### Given records
──────────────────────────────

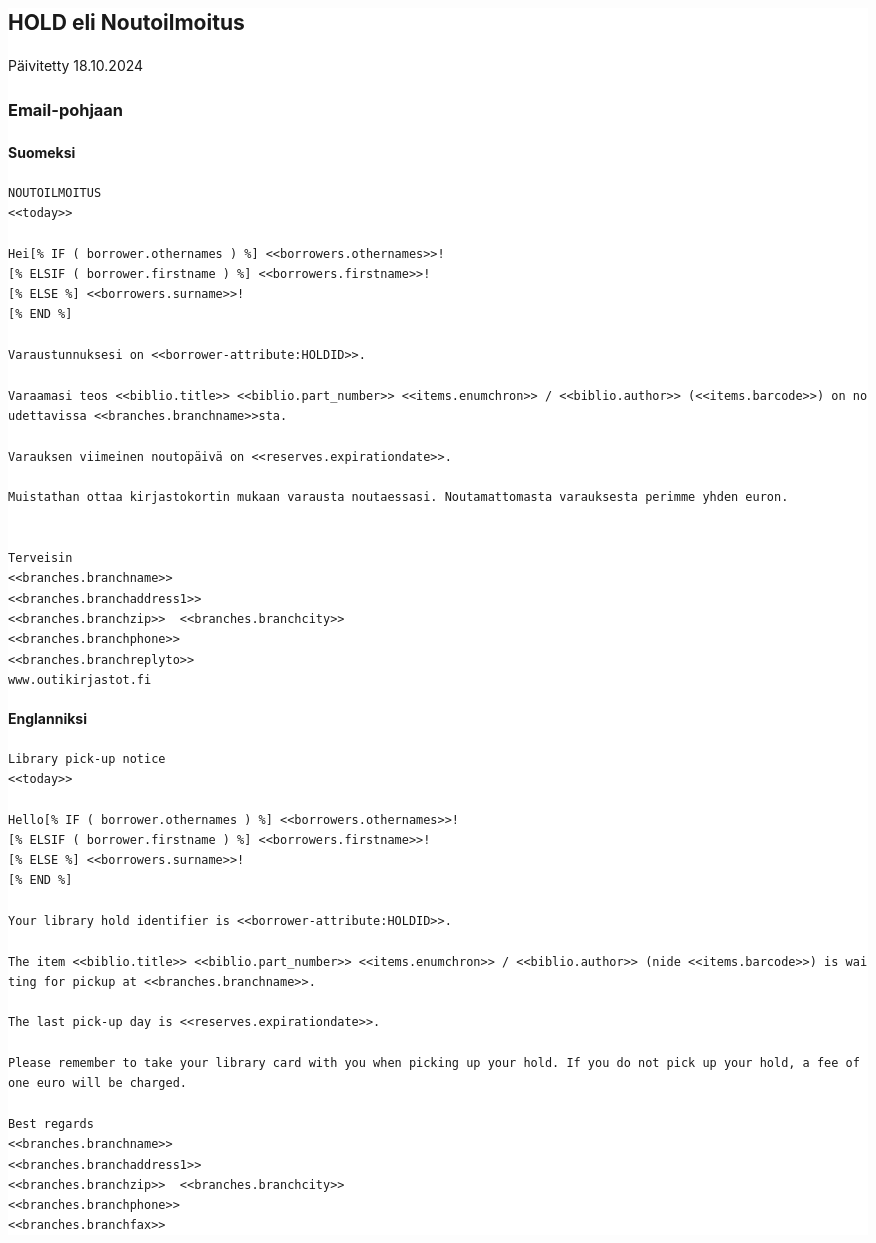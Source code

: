 ## HOLD eli Noutoilmoitus

Päivitetty 18.10.2024

### Email-pohjaan

#### Suomeksi

```
NOUTOILMOITUS                                        
<<today>>

Hei[% IF ( borrower.othernames ) %] <<borrowers.othernames>>!
[% ELSIF ( borrower.firstname ) %] <<borrowers.firstname>>!
[% ELSE %] <<borrowers.surname>>! 
[% END %]

Varaustunnuksesi on <<borrower-attribute:HOLDID>>.

Varaamasi teos <<biblio.title>> <<biblio.part_number>> <<items.enumchron>> / <<biblio.author>> (<<items.barcode>>) on noudettavissa <<branches.branchname>>sta.

Varauksen viimeinen noutopäivä on <<reserves.expirationdate>>. 

Muistathan ottaa kirjastokortin mukaan varausta noutaessasi. Noutamattomasta varauksesta perimme yhden euron.


Terveisin 
<<branches.branchname>>
<<branches.branchaddress1>>
<<branches.branchzip>>  <<branches.branchcity>>
<<branches.branchphone>>
<<branches.branchreplyto>>
www.outikirjastot.fi
```

#### Englanniksi

```
Library pick-up notice 
<<today>>

Hello[% IF ( borrower.othernames ) %] <<borrowers.othernames>>!
[% ELSIF ( borrower.firstname ) %] <<borrowers.firstname>>!
[% ELSE %] <<borrowers.surname>>! 
[% END %]

Your library hold identifier is <<borrower-attribute:HOLDID>>.

The item <<biblio.title>> <<biblio.part_number>> <<items.enumchron>> / <<biblio.author>> (nide <<items.barcode>>) is waiting for pickup at <<branches.branchname>>.

The last pick-up day is <<reserves.expirationdate>>. 

Please remember to take your library card with you when picking up your hold. If you do not pick up your hold, a fee of one euro will be charged.

Best regards
<<branches.branchname>>
<<branches.branchaddress1>>
<<branches.branchzip>>  <<branches.branchcity>>
<<branches.branchphone>>
<<branches.branchfax>>
```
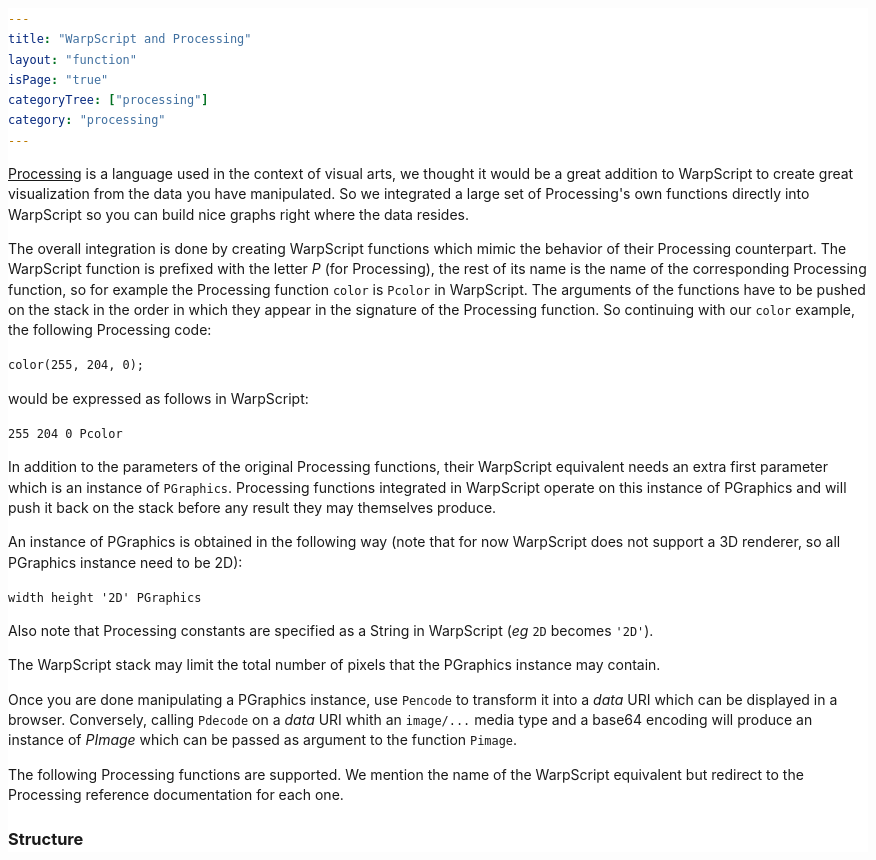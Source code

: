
 ```yaml
---
title: "WarpScript and Processing"
layout: "function"
isPage: "true"
categoryTree: ["processing"]
category: "processing"
---
```


[Processing](http://processing.org/) is a language used in the context of visual arts, we thought it would be a great addition to WarpScript to create great visualization from the data you have manipulated. So we integrated a large set of Processing's own functions directly into WarpScript so you can build nice graphs right where the data resides.

The overall integration is done by creating WarpScript functions which mimic the behavior of their Processing counterpart. The WarpScript function is prefixed with the letter *P* (for Processing), the rest of its name is the name of the corresponding Processing function, so for example the Processing function `color` is `Pcolor` in WarpScript. The arguments of the functions have to be pushed on the stack in the order in which they appear in the signature of the Processing function. So continuing with our `color` example, the following Processing code:

    color(255, 204, 0);

would be expressed as follows in WarpScript:

    255 204 0 Pcolor

In addition to the parameters of the original Processing functions, their WarpScript equivalent needs an extra first parameter which is an instance of `PGraphics`. Processing functions integrated in WarpScript operate on this instance of PGraphics and will push it back on the stack before any result they may themselves produce.

An instance of PGraphics is obtained in the following way (note that for now WarpScript does not support a 3D renderer, so all PGraphics instance need to be 2D):

    width height '2D' PGraphics

Also note that Processing constants are specified as a String in WarpScript (*eg* `2D` becomes `'2D'`).

The WarpScript stack may limit the total number of pixels that the PGraphics instance may contain.

Once you are done manipulating a PGraphics instance, use ```Pencode``` to transform it into a *data* URI which can be displayed in a browser. Conversely, calling `Pdecode` on a *data* URI whith an `image/...` media type and a base64 encoding will produce an instance of *PImage* which can be passed as argument to the function `Pimage`.

The following Processing functions are supported. We mention the name of the WarpScript equivalent but redirect to the Processing reference documentation for each one.

<div class="row small-p">
<div class="col-sm-3">


### Structure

──────────────────────────────

### Assigned task
Where a line of the listing contains the word "branchname", it counts toward the total; say how many lines that makes, giving the number alone.

### Finished exercise
4